> MATERIAL SHOWN
★ ★ ★ ★ ★

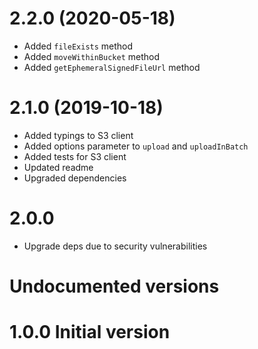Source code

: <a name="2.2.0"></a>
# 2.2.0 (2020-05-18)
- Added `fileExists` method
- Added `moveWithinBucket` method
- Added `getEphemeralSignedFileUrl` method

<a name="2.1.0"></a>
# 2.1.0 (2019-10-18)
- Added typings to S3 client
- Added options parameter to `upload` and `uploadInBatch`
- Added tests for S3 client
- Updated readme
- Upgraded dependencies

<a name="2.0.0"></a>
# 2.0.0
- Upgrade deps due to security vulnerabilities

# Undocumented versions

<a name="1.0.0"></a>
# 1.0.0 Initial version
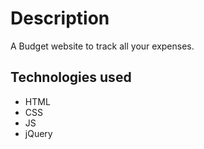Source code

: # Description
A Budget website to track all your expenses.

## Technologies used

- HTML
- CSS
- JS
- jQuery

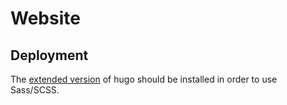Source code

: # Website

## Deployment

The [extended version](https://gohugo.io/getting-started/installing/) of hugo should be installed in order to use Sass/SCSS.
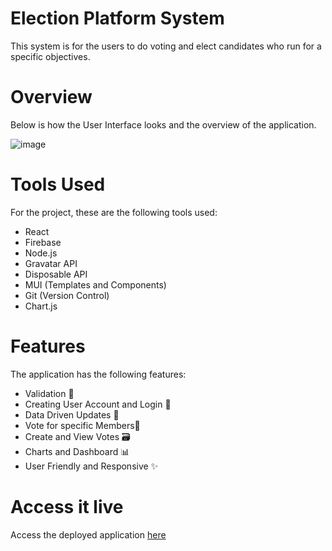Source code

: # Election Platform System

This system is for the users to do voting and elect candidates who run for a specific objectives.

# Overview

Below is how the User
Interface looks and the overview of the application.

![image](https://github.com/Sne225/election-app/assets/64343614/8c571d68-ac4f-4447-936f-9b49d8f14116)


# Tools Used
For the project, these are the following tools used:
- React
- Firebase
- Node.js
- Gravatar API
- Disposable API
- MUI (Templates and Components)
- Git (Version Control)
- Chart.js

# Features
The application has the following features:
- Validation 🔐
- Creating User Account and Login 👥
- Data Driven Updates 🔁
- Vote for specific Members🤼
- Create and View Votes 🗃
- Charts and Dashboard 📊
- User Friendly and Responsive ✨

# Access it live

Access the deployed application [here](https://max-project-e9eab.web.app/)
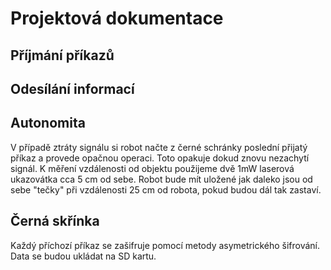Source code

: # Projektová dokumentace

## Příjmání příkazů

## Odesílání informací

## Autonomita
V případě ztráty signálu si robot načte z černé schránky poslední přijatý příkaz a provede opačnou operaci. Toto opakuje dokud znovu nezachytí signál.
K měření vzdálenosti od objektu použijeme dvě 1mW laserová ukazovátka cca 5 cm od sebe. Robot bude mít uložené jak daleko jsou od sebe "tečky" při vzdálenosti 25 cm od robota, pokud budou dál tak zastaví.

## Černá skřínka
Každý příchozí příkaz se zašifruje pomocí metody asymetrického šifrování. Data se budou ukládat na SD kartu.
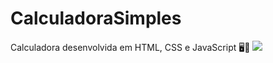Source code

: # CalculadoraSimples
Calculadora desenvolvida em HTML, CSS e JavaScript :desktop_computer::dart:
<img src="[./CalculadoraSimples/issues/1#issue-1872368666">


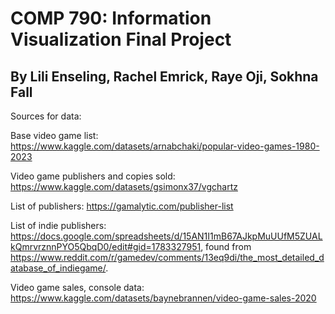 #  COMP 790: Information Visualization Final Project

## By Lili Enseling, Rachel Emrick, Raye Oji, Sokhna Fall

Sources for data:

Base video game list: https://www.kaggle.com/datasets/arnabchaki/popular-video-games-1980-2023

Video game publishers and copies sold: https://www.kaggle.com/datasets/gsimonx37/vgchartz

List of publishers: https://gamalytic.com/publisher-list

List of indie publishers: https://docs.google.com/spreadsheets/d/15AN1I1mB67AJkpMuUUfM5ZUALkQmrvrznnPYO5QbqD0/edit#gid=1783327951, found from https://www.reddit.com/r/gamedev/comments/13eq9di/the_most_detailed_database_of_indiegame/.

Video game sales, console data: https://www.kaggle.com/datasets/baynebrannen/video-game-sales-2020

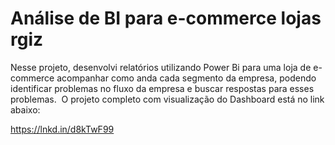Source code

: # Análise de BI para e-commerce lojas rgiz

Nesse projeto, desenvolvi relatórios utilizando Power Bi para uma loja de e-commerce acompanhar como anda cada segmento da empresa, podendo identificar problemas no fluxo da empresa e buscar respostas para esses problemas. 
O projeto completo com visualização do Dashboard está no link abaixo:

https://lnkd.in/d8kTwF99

★ ★ ★ ★ ★

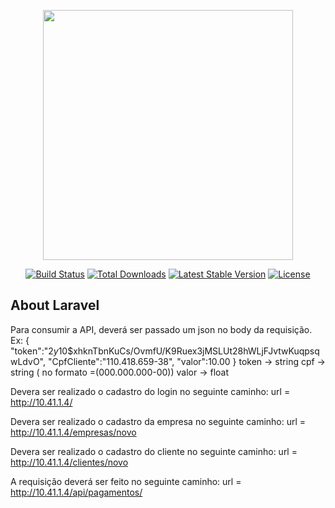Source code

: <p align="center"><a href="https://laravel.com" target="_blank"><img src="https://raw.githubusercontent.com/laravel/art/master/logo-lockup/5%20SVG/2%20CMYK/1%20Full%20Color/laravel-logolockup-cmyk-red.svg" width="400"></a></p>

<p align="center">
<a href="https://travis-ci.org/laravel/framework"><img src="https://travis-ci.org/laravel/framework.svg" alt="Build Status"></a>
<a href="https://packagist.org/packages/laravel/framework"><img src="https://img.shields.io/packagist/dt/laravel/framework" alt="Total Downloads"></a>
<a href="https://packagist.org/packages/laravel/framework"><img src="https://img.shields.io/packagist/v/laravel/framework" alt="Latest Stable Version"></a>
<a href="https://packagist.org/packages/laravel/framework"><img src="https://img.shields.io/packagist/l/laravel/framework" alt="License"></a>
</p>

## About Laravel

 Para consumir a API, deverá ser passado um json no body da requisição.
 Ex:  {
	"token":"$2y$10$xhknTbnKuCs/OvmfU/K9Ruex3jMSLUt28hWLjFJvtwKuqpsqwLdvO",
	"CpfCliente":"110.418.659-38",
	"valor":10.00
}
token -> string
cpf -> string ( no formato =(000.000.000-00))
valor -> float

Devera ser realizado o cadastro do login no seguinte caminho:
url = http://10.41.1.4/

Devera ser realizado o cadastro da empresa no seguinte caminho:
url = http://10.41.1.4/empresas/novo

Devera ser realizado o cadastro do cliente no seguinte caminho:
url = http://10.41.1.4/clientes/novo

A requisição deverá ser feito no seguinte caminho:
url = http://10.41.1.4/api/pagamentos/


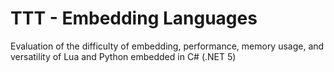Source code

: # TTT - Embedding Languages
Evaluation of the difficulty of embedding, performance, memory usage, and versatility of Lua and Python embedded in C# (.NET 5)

★ ★ ★ ★ ★

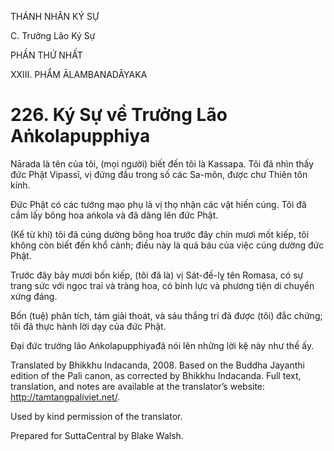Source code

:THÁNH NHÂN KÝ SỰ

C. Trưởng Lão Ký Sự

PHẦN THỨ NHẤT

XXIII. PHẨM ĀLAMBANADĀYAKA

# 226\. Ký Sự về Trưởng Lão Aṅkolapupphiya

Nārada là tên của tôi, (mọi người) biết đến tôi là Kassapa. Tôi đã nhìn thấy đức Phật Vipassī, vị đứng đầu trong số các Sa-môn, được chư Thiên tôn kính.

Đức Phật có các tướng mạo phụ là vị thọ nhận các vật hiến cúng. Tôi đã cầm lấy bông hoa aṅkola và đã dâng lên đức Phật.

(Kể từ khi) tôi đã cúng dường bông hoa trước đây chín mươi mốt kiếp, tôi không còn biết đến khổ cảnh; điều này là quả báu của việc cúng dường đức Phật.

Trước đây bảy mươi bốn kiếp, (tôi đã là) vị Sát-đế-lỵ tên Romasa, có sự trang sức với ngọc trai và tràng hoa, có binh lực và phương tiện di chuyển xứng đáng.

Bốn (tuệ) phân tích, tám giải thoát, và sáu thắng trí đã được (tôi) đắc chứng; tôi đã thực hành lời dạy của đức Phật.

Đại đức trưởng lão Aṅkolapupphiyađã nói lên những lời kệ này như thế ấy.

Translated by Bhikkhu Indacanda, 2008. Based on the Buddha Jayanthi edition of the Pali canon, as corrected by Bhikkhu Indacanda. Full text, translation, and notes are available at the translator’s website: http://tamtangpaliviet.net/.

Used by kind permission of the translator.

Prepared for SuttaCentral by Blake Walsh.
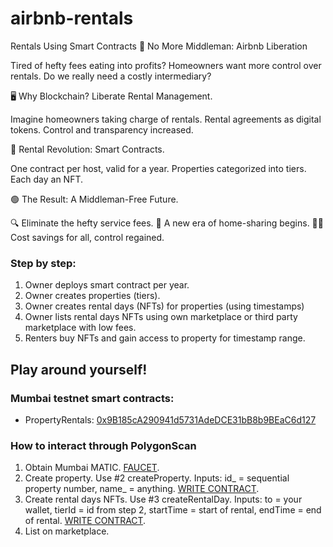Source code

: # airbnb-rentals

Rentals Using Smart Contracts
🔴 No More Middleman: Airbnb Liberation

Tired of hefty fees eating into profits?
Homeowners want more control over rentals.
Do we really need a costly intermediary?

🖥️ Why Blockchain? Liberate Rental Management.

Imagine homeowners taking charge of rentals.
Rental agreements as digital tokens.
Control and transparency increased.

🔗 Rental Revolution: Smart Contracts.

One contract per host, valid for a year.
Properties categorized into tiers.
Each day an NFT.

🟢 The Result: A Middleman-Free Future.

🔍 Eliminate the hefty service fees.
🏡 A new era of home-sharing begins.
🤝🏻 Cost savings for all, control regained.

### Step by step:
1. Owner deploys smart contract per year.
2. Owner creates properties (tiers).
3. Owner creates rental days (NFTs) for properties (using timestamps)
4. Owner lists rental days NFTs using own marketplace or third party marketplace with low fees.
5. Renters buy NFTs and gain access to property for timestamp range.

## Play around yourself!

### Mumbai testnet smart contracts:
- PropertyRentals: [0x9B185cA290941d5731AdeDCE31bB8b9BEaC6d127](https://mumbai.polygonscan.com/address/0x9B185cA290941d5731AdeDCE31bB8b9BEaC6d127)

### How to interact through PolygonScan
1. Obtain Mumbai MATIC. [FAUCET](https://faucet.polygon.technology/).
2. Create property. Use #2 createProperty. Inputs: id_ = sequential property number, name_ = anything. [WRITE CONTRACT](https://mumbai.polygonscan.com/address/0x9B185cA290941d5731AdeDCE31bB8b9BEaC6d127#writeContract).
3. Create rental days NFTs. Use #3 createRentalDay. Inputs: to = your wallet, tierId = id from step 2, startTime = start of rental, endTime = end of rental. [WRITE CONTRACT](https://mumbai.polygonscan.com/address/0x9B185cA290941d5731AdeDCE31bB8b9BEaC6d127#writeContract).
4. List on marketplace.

★ ★ ★ ★ ★

> ASSIGNED TASK
Look above for the line containing "Election Platform System", then write out every line from there down to the line containing "## Autonomita", that line included, with no pictures.

> RESPONSE AREA
: # Election Platform System

This system is for the users to do voting and elect candidates who run for a specific objectives.

# Overview

Below is how the User
Interface looks and the overview of the application.

![image](https://github.com/Sne225/election-app/assets/64343614/8c571d68-ac4f-4447-936f-9b49d8f14116)


# Tools Used
For the project, these are the following tools used:
- React
- Firebase
- Node.js
- Gravatar API
- Disposable API
- MUI (Templates and Components)
- Git (Version Control)
- Chart.js

# Features
The application has the following features:
- Validation 🔐
- Creating User Account and Login 👥
- Data Driven Updates 🔁
- Vote for specific Members🤼
- Create and View Votes 🗃
- Charts and Dashboard 📊
- User Friendly and Responsive ✨

# Access it live

Access the deployed application [here](https://max-project-e9eab.web.app/)
Source code

: # Projektová dokumentace

## Příjmání příkazů

## Odesílání informací

## Autonomita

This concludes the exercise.